WHAT YOU WILL DO — With the pictures left out, write out the records verbatim.

#####

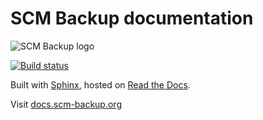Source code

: # SCM Backup documentation

![SCM Backup logo](https://scm-backup.org/img/logo128x128.png)

[![Build status](http://readthedocs.org/projects/scm-backup-docs/badge/?version=latest)](http://readthedocs.org/projects/scm-backup-docs/)

Built with [Sphinx](http://www.sphinx-doc.org/), hosted on [Read the Docs](https://readthedocs.org/).

Visit [docs.scm-backup.org](https://docs.scm-backup.org/)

#####

OUTPUT OF THE EXERCISE —
Source code

: # SCM Backup documentation

![SCM Backup logo](https://scm-backup.org/img/logo128x128.png)

[![Build status](http://readthedocs.org/projects/scm-backup-docs/badge/?version=latest)](http://readthedocs.org/projects/scm-backup-docs/)

Built with [Sphinx](http://www.sphinx-doc.org/), hosted on [Read the Docs](https://readthedocs.org/).

Visit [docs.scm-backup.org](https://docs.scm-backup.org/)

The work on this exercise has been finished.